Here's what the research says. Pay attention and invest your time accordingly.
Yeah, we do need money, but not as much as we might think we need. If you're poor, a little money will absolutely buy a lot of happiness. And yes, we do all need the basics, like shelter, food, and some security. Those who think otherwise have never needed food stamps, been without health insurance, depended upon the generosity of family or friends, or lived for months on ramen noodles. But, after $75,000/a year, money won't buy you much more in the way of happiness--at least that's what Princeton economists say. Don't argue with me about that one.
"We know that the best predictor of human happiness is human relationships and the amount of time that people spend with family and friends.
We know that it's significantly more important than money and somewhat more important than health. That's what the data shows. The interesting thing is that people will sacrifice social relationships to get other things that won't make them as happy -- like money." Daniel Gilbert
Shopping for happiness?
Take the vacation, make a great gourmet meal and share it with friends, see a movie, play games with the fam.
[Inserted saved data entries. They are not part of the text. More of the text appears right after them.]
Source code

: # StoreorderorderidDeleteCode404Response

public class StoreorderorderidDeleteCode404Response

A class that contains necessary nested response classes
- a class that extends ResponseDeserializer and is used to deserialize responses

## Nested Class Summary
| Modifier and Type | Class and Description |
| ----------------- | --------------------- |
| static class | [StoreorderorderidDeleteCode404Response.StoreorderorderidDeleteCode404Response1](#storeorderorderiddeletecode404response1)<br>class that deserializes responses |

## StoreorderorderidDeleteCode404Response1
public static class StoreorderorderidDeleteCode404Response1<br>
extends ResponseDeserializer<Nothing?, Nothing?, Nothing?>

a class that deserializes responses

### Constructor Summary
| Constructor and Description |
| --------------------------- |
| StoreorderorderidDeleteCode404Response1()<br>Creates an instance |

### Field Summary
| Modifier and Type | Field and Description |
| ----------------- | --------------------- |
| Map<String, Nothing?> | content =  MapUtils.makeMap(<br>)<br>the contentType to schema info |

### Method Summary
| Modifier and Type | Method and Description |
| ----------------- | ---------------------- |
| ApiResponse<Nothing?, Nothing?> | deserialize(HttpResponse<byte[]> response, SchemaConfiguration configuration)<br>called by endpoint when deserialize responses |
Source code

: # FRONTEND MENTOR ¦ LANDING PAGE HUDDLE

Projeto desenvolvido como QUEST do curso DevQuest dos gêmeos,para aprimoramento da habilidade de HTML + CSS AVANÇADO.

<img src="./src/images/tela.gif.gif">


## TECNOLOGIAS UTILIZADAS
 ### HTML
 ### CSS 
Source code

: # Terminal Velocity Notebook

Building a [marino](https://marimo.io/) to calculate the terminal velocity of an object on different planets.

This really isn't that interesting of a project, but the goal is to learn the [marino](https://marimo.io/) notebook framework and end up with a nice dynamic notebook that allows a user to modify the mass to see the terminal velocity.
Forget about the expensive new couch or high-end car. Hands-down, the research says, we get more happiness from experiences than from durable goods. Read about one couple's experience living on way less.
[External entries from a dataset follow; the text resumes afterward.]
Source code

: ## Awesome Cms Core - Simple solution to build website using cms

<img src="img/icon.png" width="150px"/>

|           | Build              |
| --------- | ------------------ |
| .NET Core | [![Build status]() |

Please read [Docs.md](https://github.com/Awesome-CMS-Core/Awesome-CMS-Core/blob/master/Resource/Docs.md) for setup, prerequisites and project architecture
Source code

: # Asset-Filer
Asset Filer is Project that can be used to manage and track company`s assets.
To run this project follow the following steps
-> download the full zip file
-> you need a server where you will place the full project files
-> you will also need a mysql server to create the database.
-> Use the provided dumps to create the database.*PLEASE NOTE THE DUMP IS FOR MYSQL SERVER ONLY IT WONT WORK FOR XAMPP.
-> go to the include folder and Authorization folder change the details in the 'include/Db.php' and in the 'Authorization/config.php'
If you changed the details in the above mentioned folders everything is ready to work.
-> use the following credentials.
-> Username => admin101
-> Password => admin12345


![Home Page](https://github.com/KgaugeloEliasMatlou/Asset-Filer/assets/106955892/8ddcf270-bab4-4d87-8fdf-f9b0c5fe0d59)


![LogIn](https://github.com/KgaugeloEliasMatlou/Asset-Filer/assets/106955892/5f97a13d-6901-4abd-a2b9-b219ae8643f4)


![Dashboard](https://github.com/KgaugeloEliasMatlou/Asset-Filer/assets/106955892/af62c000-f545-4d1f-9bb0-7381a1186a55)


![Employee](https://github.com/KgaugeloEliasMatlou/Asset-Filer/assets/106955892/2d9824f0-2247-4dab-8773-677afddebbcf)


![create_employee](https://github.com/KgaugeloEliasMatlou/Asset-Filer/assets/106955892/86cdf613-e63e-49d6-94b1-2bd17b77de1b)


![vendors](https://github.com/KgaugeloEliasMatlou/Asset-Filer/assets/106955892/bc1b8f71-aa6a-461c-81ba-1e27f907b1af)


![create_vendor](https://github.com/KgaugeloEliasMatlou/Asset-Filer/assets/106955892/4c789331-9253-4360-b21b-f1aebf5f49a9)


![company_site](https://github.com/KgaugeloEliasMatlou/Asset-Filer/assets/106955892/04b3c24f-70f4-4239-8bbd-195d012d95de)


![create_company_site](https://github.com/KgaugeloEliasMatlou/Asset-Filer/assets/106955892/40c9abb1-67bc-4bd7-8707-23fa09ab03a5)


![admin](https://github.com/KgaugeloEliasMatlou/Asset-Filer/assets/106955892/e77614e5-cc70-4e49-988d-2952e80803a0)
"Another way I follow what I've learned from data is that I don't chase dollars. You couldn't pay me $100,000 to miss a play date with my granddaughters. That's not because I'm rich. That's because I know that a hundred grand won't make me as happy as nurturing my relationship with my granddaughters will." Daniel Gilbert
When in Doubt, Do the Positive! - Advice from Jeanne Marie Laskas
In the February 2011 issue of Prevention Jeanne Marie Laskas shares some wisdom she learned from her mom--another tool to put into our 2011 Toolbox.
"When in doubt, do the positive." This was my mother's favorite saying and a rule I live by. It's a handy one when you're faced with life's big dilemmas. Jeanne Marie Laskas
Laskas goes on to share the story of one of her life's "not-so-big dilemmas". She had a raging head cold. It was snowing to beat the band, and she was comfortably hunkered down--on the couch--in her bathrobe. She had no intentions of going out with her husband on that night to chaperone a Valentine's Day Dance for fifth and sixth graders.
There was no way she wanted to get off that couch--and she knew that no one would blame her for staying home--but then her husband pulled that "Do the Positive" card on her,
"When in doubt, do the positive. Remember? The positive is the active thing. Can't decide whether you're qualified for that new job? Just apply. Can't decide whether to go on that first blind date after a divorce or sit home in your pajamas? Go on the date." Jeanne Marie Laskas
Of course, Laskas goes to the dance. And it looks like it's going to be one big disastrous waste of her time. The kids aren't dancing--the boys are huddled in one group, the girls in another.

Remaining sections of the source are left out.